The task: Output range, inclusive: from the line containing "7, JULY 2003" to the line containing "1, JANUARY 2008". Restate those lines from the data below word for word and only those.

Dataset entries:
/---
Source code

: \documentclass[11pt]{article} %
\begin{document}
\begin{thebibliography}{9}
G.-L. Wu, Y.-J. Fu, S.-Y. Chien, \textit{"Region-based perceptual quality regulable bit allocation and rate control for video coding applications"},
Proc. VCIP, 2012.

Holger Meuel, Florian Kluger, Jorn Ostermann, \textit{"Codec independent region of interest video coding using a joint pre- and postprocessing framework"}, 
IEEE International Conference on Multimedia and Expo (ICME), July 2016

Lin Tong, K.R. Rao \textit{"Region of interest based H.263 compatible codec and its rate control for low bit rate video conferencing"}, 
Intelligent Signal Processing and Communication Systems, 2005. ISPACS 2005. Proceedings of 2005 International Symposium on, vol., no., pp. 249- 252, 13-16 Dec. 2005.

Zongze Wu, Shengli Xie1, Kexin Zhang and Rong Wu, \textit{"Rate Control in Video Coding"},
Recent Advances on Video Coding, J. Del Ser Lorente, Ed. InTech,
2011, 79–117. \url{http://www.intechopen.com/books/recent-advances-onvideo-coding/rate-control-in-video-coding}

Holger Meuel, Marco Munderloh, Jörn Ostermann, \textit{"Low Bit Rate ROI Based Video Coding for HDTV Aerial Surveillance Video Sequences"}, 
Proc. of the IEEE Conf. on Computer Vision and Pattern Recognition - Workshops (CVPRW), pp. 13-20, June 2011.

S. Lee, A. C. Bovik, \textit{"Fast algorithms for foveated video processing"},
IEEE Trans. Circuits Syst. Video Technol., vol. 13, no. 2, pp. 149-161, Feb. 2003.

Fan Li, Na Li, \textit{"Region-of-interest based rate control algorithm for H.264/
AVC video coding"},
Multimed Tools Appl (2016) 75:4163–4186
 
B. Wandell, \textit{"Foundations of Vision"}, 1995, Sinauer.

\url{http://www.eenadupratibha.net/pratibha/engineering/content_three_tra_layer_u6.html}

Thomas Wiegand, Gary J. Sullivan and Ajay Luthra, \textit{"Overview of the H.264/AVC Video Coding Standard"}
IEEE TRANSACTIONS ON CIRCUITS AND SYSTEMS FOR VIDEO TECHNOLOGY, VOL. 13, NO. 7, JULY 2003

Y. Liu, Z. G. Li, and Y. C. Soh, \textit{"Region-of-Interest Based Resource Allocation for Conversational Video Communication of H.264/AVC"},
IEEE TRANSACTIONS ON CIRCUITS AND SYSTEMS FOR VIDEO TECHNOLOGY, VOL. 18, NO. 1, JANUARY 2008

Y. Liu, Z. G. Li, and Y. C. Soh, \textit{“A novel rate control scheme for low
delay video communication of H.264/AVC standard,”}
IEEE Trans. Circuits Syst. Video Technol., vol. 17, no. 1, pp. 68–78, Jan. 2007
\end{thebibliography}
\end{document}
\---
Output of the exercise:
IEEE TRANSACTIONS ON CIRCUITS AND SYSTEMS FOR VIDEO TECHNOLOGY, VOL. 13, NO. 7, JULY 2003

Y. Liu, Z. G. Li, and Y. C. Soh, \textit{"Region-of-Interest Based Resource Allocation for Conversational Video Communication of H.264/AVC"},
IEEE TRANSACTIONS ON CIRCUITS AND SYSTEMS FOR VIDEO TECHNOLOGY, VOL. 18, NO. 1, JANUARY 2008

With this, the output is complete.